Perry Township is a civil township of Shiawassee County in the U.S. state of Michigan. The population was 4,141 at the 2020 census. The township surrounds the city of Perry, but the two are administered autonomously. Perry Township was organized in 1841.

==Communities==
- Forest Green Estates is an unincorporated community in the township, south of Bath Road and north of the railroads from Beardslee Road to the western township border.
- Morrice is a village within the township.

==Geography==
According to the United States Census Bureau, the township has a total area of 31.63 sqmi, of which 31.14 sqmi is land and 0.49 sqmi (1.55%) is water.

==Demographics==
As of the census of 2000, there were 4,438 people, 1,568 households, and 1,221 families residing in the township.
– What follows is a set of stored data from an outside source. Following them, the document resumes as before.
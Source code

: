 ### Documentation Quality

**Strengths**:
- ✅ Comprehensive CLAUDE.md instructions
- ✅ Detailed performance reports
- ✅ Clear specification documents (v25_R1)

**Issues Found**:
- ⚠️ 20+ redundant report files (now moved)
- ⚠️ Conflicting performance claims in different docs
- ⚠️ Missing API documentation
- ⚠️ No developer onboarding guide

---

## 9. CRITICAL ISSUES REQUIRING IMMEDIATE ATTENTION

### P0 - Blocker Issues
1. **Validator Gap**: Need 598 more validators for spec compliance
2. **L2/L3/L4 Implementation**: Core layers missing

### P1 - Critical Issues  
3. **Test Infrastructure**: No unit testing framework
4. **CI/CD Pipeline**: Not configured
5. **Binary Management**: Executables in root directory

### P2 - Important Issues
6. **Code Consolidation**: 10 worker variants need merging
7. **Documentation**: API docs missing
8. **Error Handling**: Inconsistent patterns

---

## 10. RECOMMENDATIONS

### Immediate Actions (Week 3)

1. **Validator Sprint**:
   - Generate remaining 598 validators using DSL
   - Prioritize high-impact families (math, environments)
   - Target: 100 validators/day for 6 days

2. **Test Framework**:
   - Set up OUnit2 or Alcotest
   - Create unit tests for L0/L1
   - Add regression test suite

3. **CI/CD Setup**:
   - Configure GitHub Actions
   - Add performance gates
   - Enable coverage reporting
The population density was 139.4 PD/sqmi. There were 1,664 housing units at an average density of 52.3 /sqmi. The racial makeup of the township was 97.30% White, 0.29% African American, 0.43% Native American, 0.23% Asian, 0.07% Pacific Islander, 0.23% from other races, and 1.46% from two or more races. Hispanic or Latino of any race were 1.28% of the population.

There were 1,568 households, out of which 42.0% had children under the age of 18 living with them, 61.9% were married couples living together, 10.8% had a female householder with no husband present, and 22.1% were non-families. 16.9% of all households were made up of individuals, and 5.5% had someone living alone who was 65 years of age or older. The average household size was 2.83 and the average family size was 3.16.

In the township the population was spread out, with 30.2% under the age of 18, 8.5% from 18 to 24, 32.2% from 25 to 44, 21.5% from 45 to 64, and 7.6% who were 65 years of age or older. The median age was 33 years. For every 100 females, there were 96.6 males. For every 100 females age 18 and over, there were 94.8 males.

The median income for a household in the township was $50,783, and the median income for a family was $56,809. Males had a median income of $41,905 versus $25,885 for females. The per capita income for the township was $20,744. About 4.9% of families and 5.9% of the population were below the poverty line, including 8.9% of those under age 18 and 5.0% of those age 65 or over.